___ Data to process ___
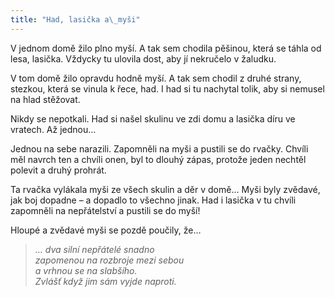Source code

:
 ```yaml
---
title: "Had, lasička a\_myši"
---
```


  

V jednom domě žilo plno myší. A tak sem chodila pěšinou, která se táhla od lesa, lasička. Vždycky tu ulovila dost, aby jí nekručelo v žaludku.

V tom domě žilo opravdu hodně myší. A tak sem chodil z druhé strany, stezkou, která se vinula k řece, had. I had si tu nachytal tolik, aby si nemusel na hlad stěžovat.

Nikdy se nepotkali. Had si našel skulinu ve zdi domu a lasička díru ve vratech. Až jednou…

Jednou na sebe narazili. Zapomněli na myši a pustili se do rvačky. Chvíli měl navrch ten a chvíli onen, byl to dlouhý zápas, protože jeden nechtěl polevit a druhý prohrát.

Ta rvačka vylákala myši ze všech skulin a děr v domě… Myši byly zvědavé, jak boj dopadne – a dopadlo to všechno jinak. Had i lasička v tu chvíli zapomněli na nepřátelství a pustili se do myší!

Hloupé a zvědavé myši se pozdě poučily, že…

> _… dva silní nepřátelé snadno  
> zapomenou na rozbroje mezi sebou  
> a vrhnou se na slabšího.  
> Zvlášť když jim sám vyjde naproti._
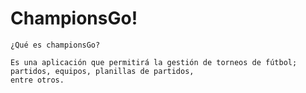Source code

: ChampionsGo!
============

```
¿Qué es championsGo?

Es una aplicación que permitirá la gestión de torneos de fútbol; partidos, equipos, planillas de partidos,
entre otros.

```


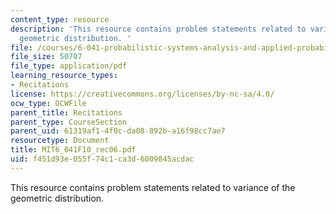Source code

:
 ```yaml
---
content_type: resource
description: 'This resource contains problem statements related to variance of the
  geometric distribution. '
file: /courses/6-041-probabilistic-systems-analysis-and-applied-probability-fall-2010/f451d93e055f74c1ca3d6009845acdac_MIT6_041F10_rec06.pdf
file_size: 50707
file_type: application/pdf
learning_resource_types:
- Recitations
license: https://creativecommons.org/licenses/by-nc-sa/4.0/
ocw_type: OCWFile
parent_title: Recitations
parent_type: CourseSection
parent_uid: 61319af1-4f0c-da08-892b-a16f98cc7ae7
resourcetype: Document
title: MIT6_041F10_rec06.pdf
uid: f451d93e-055f-74c1-ca3d-6009845acdac
---
```

This resource contains problem statements related to variance of the geometric distribution. 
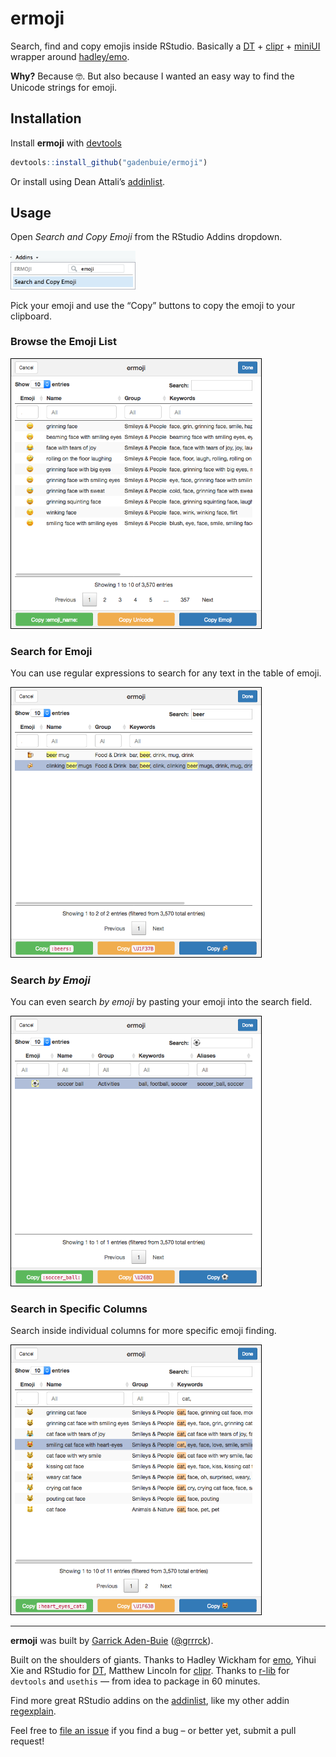 
<!-- README.md is generated from README.Rmd. Please edit that file -->

# ermoji

Search, find and copy emojis inside RStudio. Basically a
[DT](https://rstudio.github.io/DT) +
[clipr](https://github.com/mdlincoln/clipr) +
[miniUI](http://shiny.rstudio.com/articles/gadget-ui.html) wrapper
around [hadley/emo](https://github.com/hadley/emo).

**Why?** Because 🤓. But also because I wanted an easy way to find the
Unicode strings for emoji.

## Installation

Install **ermoji** with [devtools](https://github.com/r-lib/devtools)

``` r
devtools::install_github("gadenbuie/ermoji")
```

Or install using Dean Attali’s
[addinlist](https://github.com/daattali/addinslist).

## Usage

Open *Search and Copy Emoji* from the RStudio Addins dropdown.

<img src="man/figures/addins-list.png" width="200px">

Pick your emoji and use the “Copy” buttons to copy the emoji to your
clipboard.

### Browse the Emoji List

<img src="man/figures/example-browse.png" width="400px" style="border: solid 1px black">

### Search for Emoji

You can use regular expressions to search for any text in the table of
emoji.

<img src="man/figures/example-global-search.png" width="400px" style="border: solid 1px black">

### Search *by Emoji*

You can even search *by emoji* by pasting your emoji into the search
field.

<img src="man/figures/example-emoji-search.png" width="400px" style="border: solid 1px black">

### Search in Specific Columns

Search inside individual columns for more specific emoji
finding.

<img src="man/figures/example-column-search.png" width="400px" style="border: solid 1px black">

-----

**ermoji** was built by [Garrick
Aden-Buie](https://www.garrickadenbuie.com)
([@grrrck](https://twitter.com/grrrck)).

Built on the shoulders of giants. Thanks to Hadley Wickham for
[emo](https://github.com/hadley/emo), Yihui Xie and RStudio for
[DT](https://rstudio.github.io/DT), Matthew Lincoln for
[clipr](https://github.com/mdlincoln/clipr). Thanks to
[r-lib](https://github.com/r-lib) for `devtools` and `usethis` — from
idea to package in 60 minutes.

Find more great RStudio addins on the
[addinlist](https://github.com/daattali/addinslist), like my other addin
[regexplain](https://github.com/gadenbuie/regexplain).

Feel free to [file an issue](https://github.com/gadenbuie/ermoji/issues)
if you find a bug – or better yet, submit a pull request\!
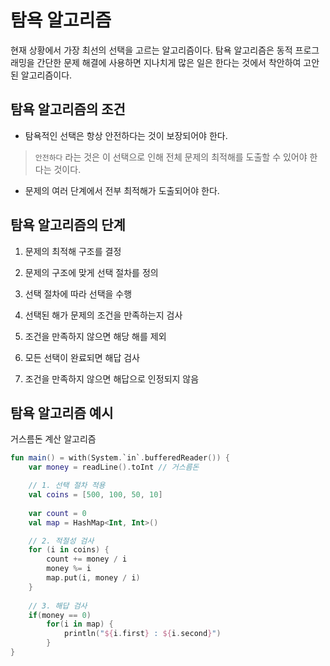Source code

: # 탐욕 알고리즘
현재 상황에서 가장 최선의 선택을 고르는 알고리즘이다. 탐욕 알고리즘은 동적 프로그래밍을 간단한 문제 해결에 사용하면 지나치게 많은 일은 한다는 것에서 착안하여 고안된 알고리즘이다.

## 탐욕 알고리즘의 조건
* 탐욕적인 선택은 항상 안전하다는 것이 보장되어야 한다.
> ```안전하다``` 라는 것은 이 선택으로 인해 전체 문제의 최적해를 도출할 수 있어야 한다는 것이다.

* 문제의 여러 단계에서 전부 최적해가 도출되어야 한다.

## 탐욕 알고리즘의 단계
1. 문제의 최적해 구조를 결정

2. 문제의 구조에 맞게 선택 절차를 정의

3. 선택 절차에 따라 선택을 수행

4. 선택된 해가 문제의 조건을 만족하는지 검사

5. 조건을 만족하지 않으면 해당 해를 제외

6. 모든 선택이 완료되면 해답 검사

7. 조건을 만족하지 않으면 해답으로 인정되지 않음

## 탐욕 알고리즘 예시

거스름돈 계산 알고리즘

```Kotlin
fun main() = with(System.`in`.bufferedReader()) {
    var money = readLine().toInt // 거스름돈

    // 1. 선택 절차 적용
    val coins = [500, 100, 50, 10]
    
    var count = 0
    val map = HashMap<Int, Int>()

    // 2. 적절성 검사
    for (i in coins) {
        count += money / i
        money %= i
        map.put(i, money / i)
    }
    
    // 3. 해답 검사
    if(money == 0)
        for(i in map) {
            println("${i.first} : ${i.second}")
        }
}

```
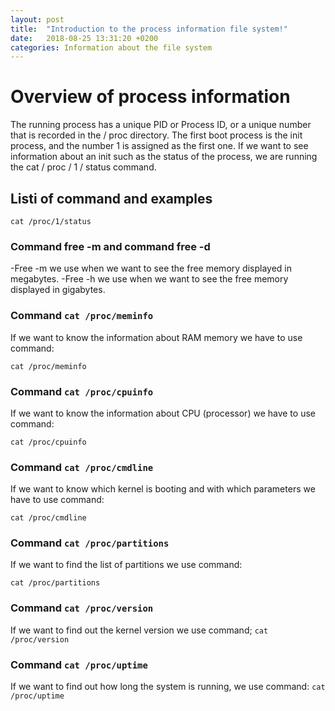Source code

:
 ```yaml
---
layout: post
title:  "Introduction to the process information file system!"
date:   2018-08-25 13:31:20 +0200
categories: Information about the file system
---
```


# Overview of process information

The running process has a unique PID or Process ID, or a unique number that is recorded in the / proc directory. 
The first boot process is the init process, and the number 1 is assigned as the first one.
If we want to see information about an init such as the status of the process, we are running the cat / proc / 1 / status command.
## Listi of command and examples
	
```cat /proc/1/status```

### Command free -m and command free -d

-Free -m we use when we want to see the free memory displayed in megabytes.
-Free -h we use when we want to see the free memory displayed in gigabytes.

### Command ```cat /proc/meminfo```

If we want to know the information about RAM memory we have to use command: 

```cat /proc/meminfo```

### Command ```cat /proc/cpuinfo```

If we want to know the information about CPU (processor) we have to use command:

```cat /proc/cpuinfo```

### Command ```cat /proc/cmdline```
If we want to know which kernel is booting and with which parameters we have to use command:

```cat /proc/cmdline```

### Command ```cat /proc/partitions```

If we want to find the list of partitions we use command: 

```cat /proc/partitions```

### Command ```cat /proc/version```
If we want to find out the kernel version we use command;
```cat /proc/version``` 

### Command ```cat /proc/uptime```
If we want to find out how long the system is running, we use command: 
```cat /proc/uptime```
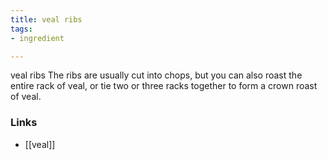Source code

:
 ```yaml
---
title: veal ribs
tags:
- ingredient

---
```

veal ribs The ribs are usually cut into chops, but you can also roast the entire rack of veal, or tie two or three racks together to form a crown roast of veal.

### Links

* [[veal]]
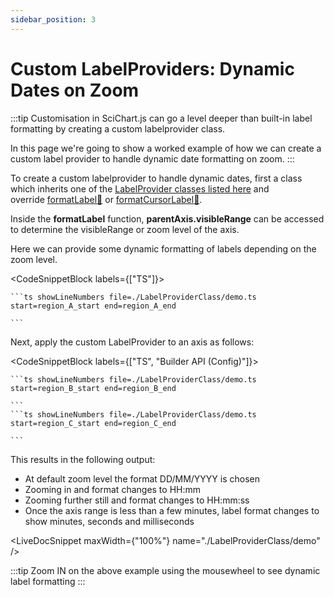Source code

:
 ```yaml
---
sidebar_position: 3
---
```


# Custom LabelProviders: Dynamic Dates on Zoom

:::tip
Customisation in SciChart.js can go a level deeper than built-in label formatting by creating a custom labelprovider class.

In this page we're going to show a worked example of how we can create a custom label provider to handle dynamic date formatting on zoom.
:::

To create a custom labelprovider to handle dynamic dates, first a class which inherits one of the [LabelProvider classes listed here](/docs/2d-charts/axis-api/axis-labels/label-provider-api-overview/index.md) and override [formatLabel:blue_book:](https://www.scichart.com/documentation/js/current/typedoc/classes/labelproviderbase2d.html#formatlabel) or [formatCursorLabel:blue_book:](https://www.scichart.com/documentation/js/current/typedoc/classes/labelproviderbase2d.html#formatcursorlabel).

Inside the **formatLabel** function, **parentAxis.visibleRange** can be accessed to determine the visibleRange or zoom level of the axis.

Here we can provide some dynamic formatting of labels depending on the zoom level.

<CodeSnippetBlock labels={["TS"]}>

    ```ts showLineNumbers file=./LabelProviderClass/demo.ts start=region_A_start end=region_A_end
 
    ```
 
</CodeSnippetBlock>

Next, apply the custom LabelProvider to an axis as follows:

<CodeSnippetBlock labels={["TS", "Builder API (Config)"]}>

    ```ts showLineNumbers file=./LabelProviderClass/demo.ts start=region_B_start end=region_B_end
 
    ```
    ```ts showLineNumbers file=./LabelProviderClass/demo.ts start=region_C_start end=region_C_end
 
    ```
</CodeSnippetBlock>

This results in the following output:

*   At default zoom level the format DD/MM/YYYY is chosen
*   Zooming in and format changes to HH:mm
*   Zooming further still and format changes to HH:mm:ss
*   Once the axis range is less than a few minutes, label format changes to show minutes, seconds and milliseconds

<LiveDocSnippet maxWidth={"100%"} name="./LabelProviderClass/demo" />

:::tip
Zoom IN on the above example using the mousewheel to see dynamic label formatting
:::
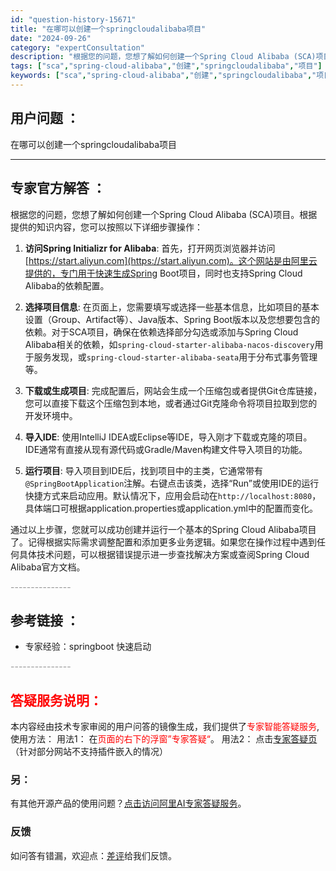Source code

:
 ```yaml
---
id: "question-history-15671"
title: "在哪可以创建一个springcloudalibaba项目"
date: "2024-09-26"
category: "expertConsultation"
description: "根据您的问题，您想了解如何创建一个Spring Cloud Alibaba (SCA)项目。根据提供的知识内容，您可以按照以下详细步骤操作：1. **访问Spring Initializr for Alibaba**: 首先，打开网页浏览器并访问 [https://start.aliyun.com]"
tags: ["sca","spring-cloud-alibaba","创建","springcloudalibaba","项目"]
keywords: ["sca","spring-cloud-alibaba","创建","springcloudalibaba","项目"]
---
```


## 用户问题 ： 
 在哪可以创建一个springcloudalibaba项目  

---------------
## 专家官方解答 ：

根据您的问题，您想了解如何创建一个Spring Cloud Alibaba (SCA)项目。根据提供的知识内容，您可以按照以下详细步骤操作：

1. **访问Spring Initializr for Alibaba**: 首先，打开网页浏览器并访问 [https://start.aliyun.com](https://start.aliyun.com)。这个网站是由阿里云提供的，专门用于快速生成Spring Boot项目，同时也支持Spring Cloud Alibaba的依赖配置。

2. **选择项目信息**: 在页面上，您需要填写或选择一些基本信息，比如项目的基本设置（Group、Artifact等）、Java版本、Spring Boot版本以及您想要包含的依赖。对于SCA项目，确保在依赖选择部分勾选或添加与Spring Cloud Alibaba相关的依赖，如`spring-cloud-starter-alibaba-nacos-discovery`用于服务发现，或`spring-cloud-starter-alibaba-seata`用于分布式事务管理等。

3. **下载或生成项目**: 完成配置后，网站会生成一个压缩包或者提供Git仓库链接，您可以直接下载这个压缩包到本地，或者通过Git克隆命令将项目拉取到您的开发环境中。

4. **导入IDE**: 使用IntelliJ IDEA或Eclipse等IDE，导入刚才下载或克隆的项目。IDE通常有直接从现有源代码或Gradle/Maven构建文件导入项目的功能。

5. **运行项目**: 导入项目到IDE后，找到项目中的主类，它通常带有`@SpringBootApplication`注解。右键点击该类，选择“Run”或使用IDE的运行快捷方式来启动应用。默认情况下，应用会启动在`http://localhost:8080`，具体端口可根据application.properties或application.yml中的配置而变化。

通过以上步骤，您就可以成功创建并运行一个基本的Spring Cloud Alibaba项目了。记得根据实际需求调整配置和添加更多业务逻辑。如果您在操作过程中遇到任何具体技术问题，可以根据错误提示进一步查找解决方案或查阅Spring Cloud Alibaba官方文档。


<font color="#949494">---------------</font> 


## 参考链接 ：

* 专家经验：springboot 快速启动 


 <font color="#949494">---------------</font> 
 


## <font color="#FF0000">答疑服务说明：</font> 

本内容经由技术专家审阅的用户问答的镜像生成，我们提供了<font color="#FF0000">专家智能答疑服务</font>,使用方法：
用法1： 在<font color="#FF0000">页面的右下的浮窗”专家答疑“</font>。
用法2： 点击[专家答疑页](https://answer.opensource.alibaba.com/docs/intro)（针对部分网站不支持插件嵌入的情况）
### 另：


有其他开源产品的使用问题？[点击访问阿里AI专家答疑服务](https://answer.opensource.alibaba.com/docs/intro)。
### 反馈
如问答有错漏，欢迎点：[差评](https://ai.nacos.io/user/feedbackByEnhancerGradePOJOID?enhancerGradePOJOId=15722)给我们反馈。
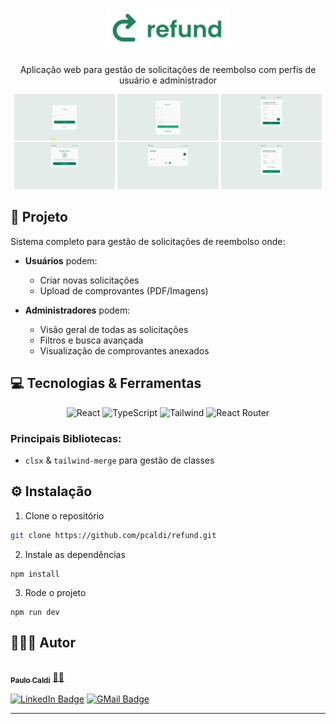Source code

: <h1 align="center">
<img src="./src/assets/logo.svg" alt="Imagem do logo" width="200">
</h1>

<p align="center">Aplicação web para gestão de solicitações de reembolso com perfis de usuário e administrador</p>

<div align="center">
    <img src="./public/login.png" alt="Tela de login" width="32%">
    <img src="./public/cadastro.png" alt="Tela de cadastro" width="32%">
    <img src="./public/employee.png" alt="Dashboard usuário" width="32%">
    <img src="./public/comfirm.png" alt="Tela de confirmação" width="32%">
    <img src="./public/manager.png" alt="Painel administrador" width="32%">
    <img src="./public/manager_02.png" alt="Detalhes administrador" width="32%">
</div>

<h2 id="project">📁 Projeto</h2>

<p>
  Sistema completo para gestão de solicitações de reembolso onde:
</p>

- **Usuários** podem:
  - Criar novas solicitações
  - Upload de comprovantes (PDF/Imagens)

- **Administradores** podem:
  - Visão geral de todas as solicitações
  - Filtros e busca avançada
  - Visualização de comprovantes anexados

<h2 id="technologies">💻 Tecnologias & Ferramentas</h2>

<div align="center">
  <img src="https://img.shields.io/badge/React-20232A?style=for-the-badge&logo=react&logoColor=61DAFB" alt="React">
  <img src="https://img.shields.io/badge/TypeScript-007ACC?style=for-the-badge&logo=typescript&logoColor=white" alt="TypeScript">
  <img src="https://img.shields.io/badge/Tailwind_CSS-38B2AC?style=for-the-badge&logo=tailwind-css&logoColor=white" alt="Tailwind">
  <img src="https://img.shields.io/badge/React_Router-CA4245?style=for-the-badge&logo=react-router&logoColor=white" alt="React Router">
</div>


### Principais Bibliotecas:
  - `clsx` & `tailwind-merge` para gestão de classes


## ⚙️ Instalação

1. Clone o repositório
```bash
git clone https://github.com/pcaldi/refund.git
```
2. Instale as dependências
```
npm install
```

3. Rode o projeto
```
npm run dev
```


## 👨🏻‍💻 Autor

<a href="https://github.com/pcaldi">
 <img style="border-radius: 50%;" src="https://github.com/pcaldi.png" width="100px;" alt=""/>
 <br />
 <sub><b>Paulo Caldi</b></sub></a> <a href="https://github.com/pcaldi" title="emoji">🙋🏻</a>
 <br />

[![LinkedIn Badge](https://img.shields.io/badge/-Paulo-blue?style=flat-square&logo=Linkedin&logoColor=white&link=https://www.linkedin.com/in/pcaldi/)](https://www.linkedin.com/in/pcaldi/)
[![GMail Badge](https://img.shields.io/badge/-pcaldi@gmail.com-c14438?style=flat-square&logo=Gmail&logoColor=white&link=mailto:pcaldi@gmail.com)](mailto:pcaldi@gmail.com)



---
___
Your answer must be the line that contains "Tecnologias & Ferramentas</h2>" and every line after it to the end of the records, reproduced exactly.

<h2 id="technologies">💻 Tecnologias & Ferramentas</h2>

<div align="center">
  <img src="https://img.shields.io/badge/React-20232A?style=for-the-badge&logo=react&logoColor=61DAFB" alt="React">
  <img src="https://img.shields.io/badge/TypeScript-007ACC?style=for-the-badge&logo=typescript&logoColor=white" alt="TypeScript">
  <img src="https://img.shields.io/badge/Tailwind_CSS-38B2AC?style=for-the-badge&logo=tailwind-css&logoColor=white" alt="Tailwind">
  <img src="https://img.shields.io/badge/React_Router-CA4245?style=for-the-badge&logo=react-router&logoColor=white" alt="React Router">
</div>


### Principais Bibliotecas:
  - `clsx` & `tailwind-merge` para gestão de classes


## ⚙️ Instalação

1. Clone o repositório
```bash
git clone https://github.com/pcaldi/refund.git
```
2. Instale as dependências
```
npm install
```

3. Rode o projeto
```
npm run dev
```


## 👨🏻‍💻 Autor

<a href="https://github.com/pcaldi">
 <img style="border-radius: 50%;" src="https://github.com/pcaldi.png" width="100px;" alt=""/>
 <br />
 <sub><b>Paulo Caldi</b></sub></a> <a href="https://github.com/pcaldi" title="emoji">🙋🏻</a>
 <br />

[![LinkedIn Badge](https://img.shields.io/badge/-Paulo-blue?style=flat-square&logo=Linkedin&logoColor=white&link=https://www.linkedin.com/in/pcaldi/)](https://www.linkedin.com/in/pcaldi/)
[![GMail Badge](https://img.shields.io/badge/-pcaldi@gmail.com-c14438?style=flat-square&logo=Gmail&logoColor=white&link=mailto:pcaldi@gmail.com)](mailto:pcaldi@gmail.com)



---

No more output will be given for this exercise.